En los primeros tres años de sus estudios superiores, el talento de Beca 18 destacó como una de las
mejores de su promoción, pero debido a problemas emocionales sus notas fueron bajando hasta el
punto de querer dejar la carrera. “Como todos en la vida, pasé por un momento difícil y quise dejarlo
todo, pero allí nuevamente estaba mi madre animándome, apoyándome o simplemente
consolándome, su compañía y sostén fue fundamental en todo este proceso”, señala Stefany,
orgullosa de Marielita.
Y es que, pese a los años, Doña Marielita también quiso superarse y ser el ejemplo de sus hijos. Así
que, a la par con Stefany, inició de manera virtual la carrera de Educación, especialidad Tecnología
del Vestido, en la Universidad Nacional de Educación Enrique Guzmán y Valle, La Cantuta,
profesión que acaba de culminar para admiración y orgullo de los suyos. “De broma le digo a mi
mamá: ‘Ya me ganaste porque ya te graduaste y a mí me falta aún este ciclo’”, dice la joven entre
risas.

“Me siento feliz porque ella nos ha demostrado que para estudiar no hay edad y que todo sueño se
logra con esfuerzo”, agrega la becaria. Marielita también ha sido la artífice para que su segundo hijo
siga en la actualidad la carrera de Ingeniería Mecánica Eléctrica y lo mismo desea para su último
descendiente, aún menor de edad. “Mi madre es mi mayor motivación y ejemplo a seguir, cuando me
siento mal ella tiene las palabras exactas para que lo malo se convierta en bueno”.

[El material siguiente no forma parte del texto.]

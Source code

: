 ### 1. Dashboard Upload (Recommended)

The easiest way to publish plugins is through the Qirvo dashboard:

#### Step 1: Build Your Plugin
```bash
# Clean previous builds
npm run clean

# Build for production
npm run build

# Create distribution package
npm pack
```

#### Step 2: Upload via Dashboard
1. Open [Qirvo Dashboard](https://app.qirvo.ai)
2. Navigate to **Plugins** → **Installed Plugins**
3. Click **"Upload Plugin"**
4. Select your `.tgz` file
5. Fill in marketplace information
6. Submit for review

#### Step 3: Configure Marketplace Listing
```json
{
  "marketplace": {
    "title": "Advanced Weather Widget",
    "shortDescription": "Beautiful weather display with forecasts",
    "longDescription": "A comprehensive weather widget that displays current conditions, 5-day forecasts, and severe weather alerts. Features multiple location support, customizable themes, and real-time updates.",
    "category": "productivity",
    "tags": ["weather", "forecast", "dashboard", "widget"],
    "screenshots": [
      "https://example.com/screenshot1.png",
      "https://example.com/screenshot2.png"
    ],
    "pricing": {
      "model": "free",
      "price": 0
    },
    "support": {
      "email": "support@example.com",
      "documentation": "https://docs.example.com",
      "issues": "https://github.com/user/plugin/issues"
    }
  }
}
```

A pocos meses de culminar su carrera y cumplir la promesa a su madre, Stefany ya tiene muchos
planes en mente. Desde terminar este año la tesis y graduarse e iniciar sus prácticas preprofesionales
que le permitan insertarse en este desafiante mundo laboral. “Tengo un gran compromiso con mi
región y con el país, que es ayudar en la conservación del agua, que es un bien cada vez más escaso,
espero aportar con mis conocimientos para que la situación mejore”, destaca la estudiante.
También piensa en los jóvenes que pudieran estar afrontando una situación difícil, como fue su caso.
“A ellos le dijo que no están solos, que no está mal pedir ayuda a las personas que nos rodean o
acudir a un profesional”, señala el talento Pronabec. También motiva a los talentos que desean
estudiar una carrera a que no se rindan, que sigan luchando porque cada esfuerzo tiene su
recompensa.
“Si en el primer intento no lo lograron, no se desanimen, sigan intentando, porque las oportunidades
llegan en el momento menos pensado”, agrega la joven con una voz firme, pero al hablar
nuevamente de doña Marielita su voz se entrecorta. “Estoy tan orgullosa de ella, he sido bendecida al
tener una madre tan luchadora y guerrera”, señala y se va a casa, donde encontrará a su madre,
seguramente, cociendo o tejiendo un mejor futuro para su familia.